§ **ABOUT THIS EXERCISE**
Within the listing below, show every line that contains the word "environment".
### EXERCISE DATA
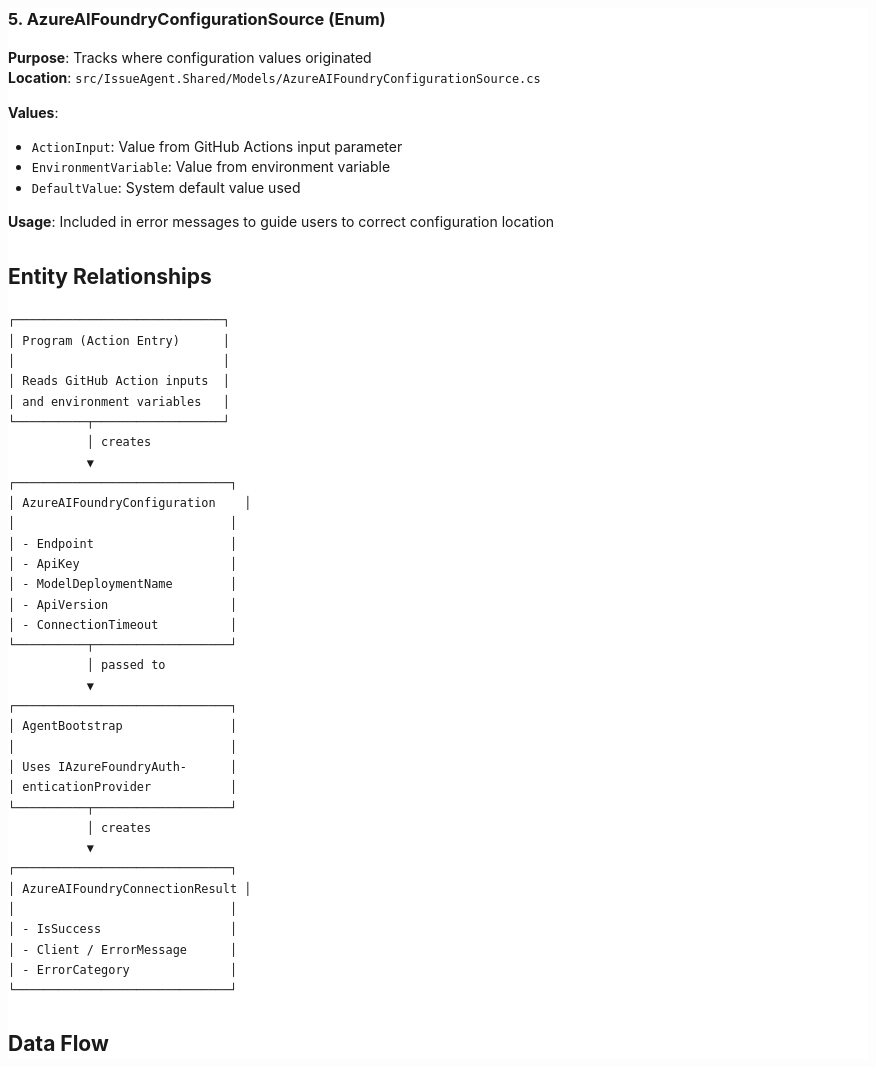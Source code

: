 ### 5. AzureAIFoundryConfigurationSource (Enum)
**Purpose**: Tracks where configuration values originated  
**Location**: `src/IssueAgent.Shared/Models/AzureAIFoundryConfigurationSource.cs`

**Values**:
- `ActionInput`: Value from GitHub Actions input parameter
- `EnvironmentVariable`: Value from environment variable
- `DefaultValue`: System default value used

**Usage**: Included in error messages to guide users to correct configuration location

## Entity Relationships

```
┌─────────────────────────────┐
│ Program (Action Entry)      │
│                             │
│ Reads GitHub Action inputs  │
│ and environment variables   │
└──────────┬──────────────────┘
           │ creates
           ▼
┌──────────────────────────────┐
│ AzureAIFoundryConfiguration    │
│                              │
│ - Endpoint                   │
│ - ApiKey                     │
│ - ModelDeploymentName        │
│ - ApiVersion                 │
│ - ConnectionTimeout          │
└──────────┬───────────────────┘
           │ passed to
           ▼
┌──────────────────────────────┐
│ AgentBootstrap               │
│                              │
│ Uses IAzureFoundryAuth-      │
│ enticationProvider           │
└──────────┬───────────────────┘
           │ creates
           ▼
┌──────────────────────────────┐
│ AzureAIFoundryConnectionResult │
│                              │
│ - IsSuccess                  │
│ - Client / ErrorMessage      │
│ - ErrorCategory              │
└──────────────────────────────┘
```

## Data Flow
######
§ **THE ANSWER**
- `EnvironmentVariable`: Value from environment variable
│ and environment variables   │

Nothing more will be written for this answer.